Appeals Court Dismisses ADA Case Against Department of Labor FCU
“The decision should spell the end for wide-ranging suits against credit unions by multiple-case plaintiffs …”
A federal appeals court on Thursday threw out a case against the Washington, D.C.-based Department of Labor Federal Credit Union – a move some said could be the beginning of the end of a years-long saga involving credit unions, their websites and the Americans with Disabilities Act.
The decision affirmed a lower court’s finding that the plaintiff, who is blind and took the credit union to court over its website’s alleged noncompliance with the ADA, wasn’t eligible to join the credit union and thus couldn’t sue over the matter.
“[The plaintiff] is not a member of the credit union, he is not eligible to become a member of the credit union, he has no plans to become eligible to be a member of the credit union, and no action we take could possibly make him eligible to become a member of the credit union. Under these specific circumstances there can be no injury in fact,” the appeals court wrote.
“The Federal Credit Union Act of 1934 positively forbids [the plaintiff] from taking advantage of any of the credit union’s products or services because he does not share the ‘common bond’ of those who may become its members,” it also said. “That law severs any connection between the credit union and [the plaintiff] that could plausibly serve to particularize his alleged injury.”
The decision could become one of the final chapters in a saga that has embroiled over 100 credit unions throughout the country in similar lawsuits from dozens of plaintiffs, many represented by the same law firm.
The bulk of those cases have since settled for undisclosed amounts, but a few credit unions have chosen to fight. Some of their cases are still working their way through the district court system. A handful of credit unions have prevailed there.
Department of Labor FCU, which has $91 million in assets and about 6,800 members, is one of them. In February 2018, a district court judge in Virginia threw out its case, stating that, among other things, the plaintiff’s membership ineligibility left no standing to sue. The plaintiff later appealed, setting the stage for this latest decision from three judges in the Fourth Circuit Court of Appeals.

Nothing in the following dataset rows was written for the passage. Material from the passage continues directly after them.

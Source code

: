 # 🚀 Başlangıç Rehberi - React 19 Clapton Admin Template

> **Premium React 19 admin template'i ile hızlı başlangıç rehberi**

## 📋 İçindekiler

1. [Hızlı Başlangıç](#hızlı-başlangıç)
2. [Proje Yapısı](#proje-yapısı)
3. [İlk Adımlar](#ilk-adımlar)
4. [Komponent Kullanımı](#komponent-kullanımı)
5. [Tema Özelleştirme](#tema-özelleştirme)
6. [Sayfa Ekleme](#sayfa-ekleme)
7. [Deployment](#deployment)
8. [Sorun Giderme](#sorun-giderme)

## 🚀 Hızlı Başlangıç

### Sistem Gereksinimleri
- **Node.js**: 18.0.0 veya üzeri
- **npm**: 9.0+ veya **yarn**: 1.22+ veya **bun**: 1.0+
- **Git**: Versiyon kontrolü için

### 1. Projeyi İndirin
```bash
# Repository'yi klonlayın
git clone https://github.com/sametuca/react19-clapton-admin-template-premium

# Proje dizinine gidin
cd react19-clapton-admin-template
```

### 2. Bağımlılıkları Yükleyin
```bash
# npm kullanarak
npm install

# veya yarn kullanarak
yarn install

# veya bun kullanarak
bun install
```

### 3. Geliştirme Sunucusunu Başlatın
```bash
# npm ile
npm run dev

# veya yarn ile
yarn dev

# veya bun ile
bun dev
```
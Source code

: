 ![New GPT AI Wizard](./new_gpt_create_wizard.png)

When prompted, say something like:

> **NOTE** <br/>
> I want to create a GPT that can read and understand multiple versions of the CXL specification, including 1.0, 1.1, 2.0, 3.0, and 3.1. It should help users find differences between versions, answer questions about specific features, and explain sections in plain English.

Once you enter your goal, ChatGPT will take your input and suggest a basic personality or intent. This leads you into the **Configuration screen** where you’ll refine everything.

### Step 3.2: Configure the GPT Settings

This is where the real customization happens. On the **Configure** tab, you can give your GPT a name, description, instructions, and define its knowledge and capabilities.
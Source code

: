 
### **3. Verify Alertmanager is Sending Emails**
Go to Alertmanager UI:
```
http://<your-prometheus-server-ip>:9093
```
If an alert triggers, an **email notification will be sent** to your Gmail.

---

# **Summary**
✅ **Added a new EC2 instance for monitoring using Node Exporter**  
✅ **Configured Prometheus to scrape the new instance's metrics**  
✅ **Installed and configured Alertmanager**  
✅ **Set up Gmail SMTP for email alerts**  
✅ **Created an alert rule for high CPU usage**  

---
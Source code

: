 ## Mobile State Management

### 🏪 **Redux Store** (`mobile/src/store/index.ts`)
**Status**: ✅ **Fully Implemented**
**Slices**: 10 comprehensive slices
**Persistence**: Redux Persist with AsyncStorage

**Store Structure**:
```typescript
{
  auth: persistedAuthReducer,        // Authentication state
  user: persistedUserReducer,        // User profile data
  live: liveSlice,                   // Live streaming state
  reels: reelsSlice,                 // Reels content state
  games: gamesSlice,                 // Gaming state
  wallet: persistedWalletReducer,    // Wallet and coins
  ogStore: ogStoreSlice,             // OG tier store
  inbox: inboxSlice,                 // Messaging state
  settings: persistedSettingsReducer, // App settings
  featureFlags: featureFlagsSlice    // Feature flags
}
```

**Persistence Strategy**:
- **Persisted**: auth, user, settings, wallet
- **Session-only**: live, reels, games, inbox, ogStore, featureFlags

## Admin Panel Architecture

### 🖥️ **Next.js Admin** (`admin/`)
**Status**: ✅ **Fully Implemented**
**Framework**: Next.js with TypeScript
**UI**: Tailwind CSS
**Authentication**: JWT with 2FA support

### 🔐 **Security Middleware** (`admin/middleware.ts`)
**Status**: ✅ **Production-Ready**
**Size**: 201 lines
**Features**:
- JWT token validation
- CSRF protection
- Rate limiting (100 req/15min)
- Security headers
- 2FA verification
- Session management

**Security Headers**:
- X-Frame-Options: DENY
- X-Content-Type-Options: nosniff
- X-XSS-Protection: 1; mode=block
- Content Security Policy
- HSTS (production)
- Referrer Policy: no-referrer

John Bredehoft, an attorney at Kaufman & Canoles who represents Department of Labor FCU, called the appellate court’s decision a straightforward win for credit unions.
“The decision should spell the end for wide-ranging suits against credit unions by multiple-case plaintiffs who have no connection to the credit union other than pulling up the website once or twice,” he told CU Times. “These kinds of cases have been, by far, the major portion of the cases filed in Virginia and nationally against credit unions.”
However, the decision may not stop actual credit union members from suing over the same issues, Bredehoft noted.
NAFCU and CUNA, both of which filed “friend of the court” briefs in the case, lauded the decision.
“The court’s decision is a major step forward in our defense of credit unions facing predatory lawsuits exploiting a law designed to protect disabled Americans,” CUNA President/CEO Jim Nussle said in a statement.
“This is an important decision for credit unions – it’s the first dismissal at the appellate level, which is likely to set a heavier precedent than those we’ve already seen from lower court cases,” NAFCU EVP of government affairs and general counsel Carrie Hunt said.
Although the appellate court was careful to explain the role field of membership played in its decision, it steered clear of stating whether and how websites in general should make provisions for users with disabilities.
“The opinion does not decide whether websites are places of ‘public accommodation,’ or what the correct technology or standard should be if the credit union websites are covered by the ADA,” Bredehoft said.
A similar appeals case pending against the Herndon, Va.-based Northwest Federal Credit Union, which has $3.5 billion in assets and about 266,000 members, may soon provide more clarity on that, he noted.
The appellate court acknowledged the broader social questions associated with the case, however.
“Our decision is not born of any lack of sympathy for people with visual impairments. Those who do not suffer from impairments of this nature must be alert and sensitive to the formidable challenges such impairments impose on the navigation of everyday life … But to ignore the requirement of an injury in fact in this case would be to transform constitutional standing into a null item,” it said.